It is surprising how little we know about our brains and how they work, despite centuries of studying this fascinating organ. What exactly makes understanding the brain so difficult?

Through experimental investigation and observation, scientists have obtained a reasonable understanding of how most organs function. This knowledge has been instrumental to our understanding of the basis of diseases that affect these organs and for guiding treatments to cure them. Take the heart, for example. Using physiological, anatomical and molecular methods, it has been possible to make hypotheses of how its blood-conduction system operates, and to test and verify these hypotheses through experimentation. Why has this approach not worked in the brain?

Brains are incredibly complex in terms of the number and diversity of cells they contain. Moreover, neurons in the brain form hundreds of connections with other neurons, and these connectivity patterns can span very distal areas of the brain. It is the activity of connected cellular ensembles in the brain that is thought to drive our actions, store our memories, produce our thoughts and help us perceive the world. But the 'code' behind this form of information storage remains largely a mystery.

Progress has been made, particularly in the last few decades, and certain well-studied circuits are well-understood and have led to valid functional models. However, this mechanistic knowledge is sparse and has not yet led to the types of general principles about how the brain codes information that could lead to a more global understanding of this organ's function. Both theorists and experimental neuroscientists increasingly agree that we need more data to improve our hypotheses about how brains store information and retrieve it.

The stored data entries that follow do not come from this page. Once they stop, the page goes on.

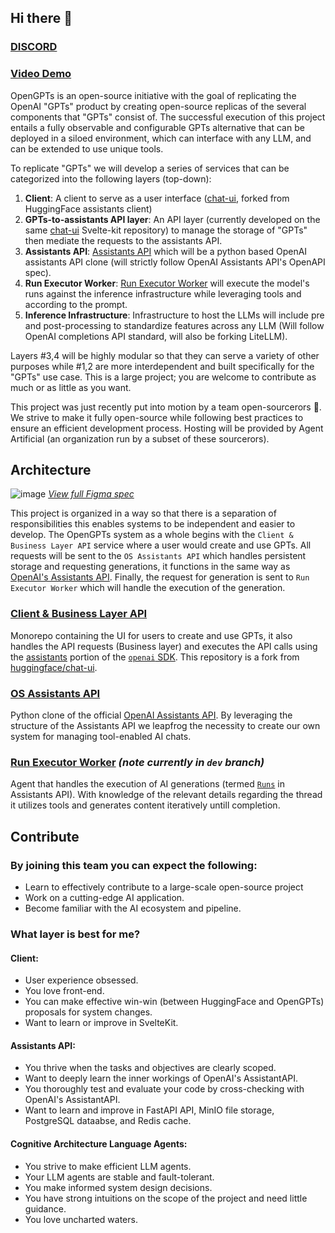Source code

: ## Hi there 👋
### [DISCORD](https://discord.com/invite/K9hSNTTB)
### [Video Demo](https://youtu.be/yPdIEKb3jWc)

OpenGPTs is an open-source initiative with the goal of replicating the OpenAI "GPTs" product by creating open-source replicas of the several components that "GPTs" consist of. The successful execution of this project entails a fully observable and configurable GPTs alternative that can be deployed in a siloed environment, which can interface with any LLM, and can be extended to use unique tools.

To replicate "GPTs" we will develop a series of services that can be categorized into the following layers (top-down):

1. **Client**: A client to serve as a user interface ([chat-ui](https://github.com/OpenGPTs-platform/chat-ui), forked from HuggingFace assistants client)
2. **GPTs-to-assistants API layer**: An API layer (currently developed on the same [chat-ui](https://github.com/OpenGPTs-platform/chat-ui) Svelte-kit repository) to manage the storage of "GPTs" then mediate the requests to the assistants API.
3. **Assistants API**: [Assistants API](https://github.com/OpenGPTs-platform/assistants-api) which will be a python based OpenAI assistants API clone (will strictly follow OpenAI Assistants API's OpenAPI spec).
4. **Run Executor Worker**: [Run Executor Worker](https://github.com/OpenGPTs-platform/HexAmerous) will execute the model's runs against the inference infrastructure while leveraging tools and according to the prompt. 
5. **Inference Infrastructure**: Infrastructure to host the LLMs will include pre and post-processing to standardize features across any LLM (Will follow OpenAI completions API standard, will also be forking LiteLLM).

Layers #3,4 will be highly modular so that they can serve a variety of other purposes while #1,2 are more interdependent and built specifically for the "GPTs" use case.
This is a large project; you are welcome to contribute as much or as little as you want.

This project was just recently put into motion by a team open-sourcerors 🧙. We strive to make it fully open-source while following best practices to ensure an efficient development process. Hosting will be provided by Agent Artificial (an organization run by a subset of these sourcerors).
## Architecture
![image](https://github.com/OpenGPTs-platform/.github/assets/37946988/30879977-3940-401f-81a8-2b5786b6364b)
[_View full Figma spec_](https://www.figma.com/file/RBobTMUNS6EtelpTDyYqnA/Open-GPTs?type=whiteboard&node-id=0%3A1&t=Ga2G6MUOUiNjqe3l-1)

This project is organized in a way so that there is a separation of responsibilities this enables systems to be independent and easier to develop. The OpenGPTs system as a whole begins with the `Client & Business Layer API` service where a user would create and use GPTs. All requests will be sent to the `OS Assistants API` which handles persistent storage and requesting generations, it functions in the same way as [OpenAI's Assistants API](https://platform.openai.com/docs/assistants/). Finally, the request for generation is sent to `Run Executor Worker` which will handle the execution of the generation.
### [Client & Business Layer API](https://github.com/OpenGPTs-platform/chat-ui)
Monorepo containing the UI for users to create and use GPTs, it also handles the API requests (Business layer) and executes the API calls using the [assistants](https://platform.openai.com/docs/assistants) portion of the [`openai` SDK](https://platform.openai.com/docs/libraries/python-library). This repository is a fork from [huggingface/chat-ui](https://github.com/huggingface/chat-ui).
### [OS Assistants API](https://github.com/OpenGPTs-platform/assistants-api)
Python clone of the official [OpenAI Assistants API](https://platform.openai.com/docs/assistants). By leveraging the structure of the Assistants API we leapfrog the necessity to create our own system for managing tool-enabled AI chats.
### [Run Executor Worker](https://github.com/OpenGPTs-platform/HexAmerous) _(note currently in `dev` branch)_
Agent that handles the execution of AI generations (termed [`Runs`](https://platform.openai.com/docs/assistants/how-it-works/runs-and-run-steps) in Assistants API). With knowledge of the relevant details regarding the thread it utilizes tools and generates content iteratively untill completion.

## Contribute

### By joining this team you can expect the following:
- Learn to effectively contribute to a large-scale open-source project
- Work on a cutting-edge AI application.
- Become familiar with the AI ecosystem and pipeline.

### What layer is best for me?
#### Client:
- User experience obsessed.
- You love front-end.
- You can make effective win-win (between HuggingFace and OpenGPTs) proposals for system changes.
- Want to learn or improve in SvelteKit.
#### Assistants API:
- You thrive when the tasks and objectives are clearly scoped.
- Want to deeply learn the inner workings of OpenAI's AssistantAPI.
- You thoroughly test and evaluate your code by cross-checking with OpenAI's AssistantAPI.
- Want to learn and improve in FastAPI API, MinIO file storage, PostgreSQL dataabse, and Redis cache.
#### Cognitive Architecture Language Agents:
- You strive to make efficient LLM agents.
- Your LLM agents are stable and fault-tolerant. 
- You make informed system design decisions.
- You have strong intuitions on the scope of the project and need little guidance.
- You love uncharted waters.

This requires a better understanding of the components of the brain (neurons, glia and blood vessels at the least), how these components communicate with each other, and how their activities relate to specific behaviors and stimuli.

For many years, the technologies available to neuroscientists did not allow for such investigations, but this is rapidly changing. The Allen Brain Atlas and the Rockefeller University Gensat projects, among others, compile growing collections of gene expression and neuroanatomical data that can be of help in starting to decipher the molecular identities of cells in the brain. Moreover, the methodology for imaging and tracing the connections of entire nervous systems at high resolution has now reached levels of automation and performance that will allow the mapping of portions of a mammalian brain or entire smaller brains at cellular resolution in a span of a few years, and techniques exist to add molecular information to those maps.

Relating this information to function and to specific behavioral states is a harder challenge, but progress, in this regard as well, is being made quickly. Using optical technologies, one can image the activity of almost all the neurons in a small, transparent brain such as that of a zebrafish larva near-simultaneously while the animal performs specific behaviors. The translation of these methods to mammalian brains, however, poses challenges, and new technology will be needed—requiring collaboration between neuroscientists, physicists, engineers and nanotechnologists. Although it might be hard to record activity from entire neural circuits in even a small mammalian brain in the next few decades, it is very likely that—informed by data from simpler organisms and through improved anatomical and molecular information—progress will be made in deriving general principles and hypotheses that can be directly tested in brains more similar to our own.

We are on the verge of embarking on a large initiative embraced by the US government with the aim of unveiling the mysteries of our minds, and as a result we will likely see a deluge of new data. But these data, once collected, will not magically produce the answers we seek. Instead, neuroscientists will be challenged to make sense of the information and to use it cleverly to elaborate better hypotheses and experimental approaches for direct testing. For this, they will need to work with mathematicians and statisticians to analyze and interpret the data and obtain input from theorists to help postulate testable hypotheses and models.

In this issue, we present a Focus on Mapping the Brain in which experts review the latest technologies for mapping the brain of different species at various scales and discuss critical considerations that will likely influence the success of this endeavor. It is also our hope that these pages will stimulate and inspire the development of new and better methods, theories and experiments to help answer this difficult and yet most fascinating of questions.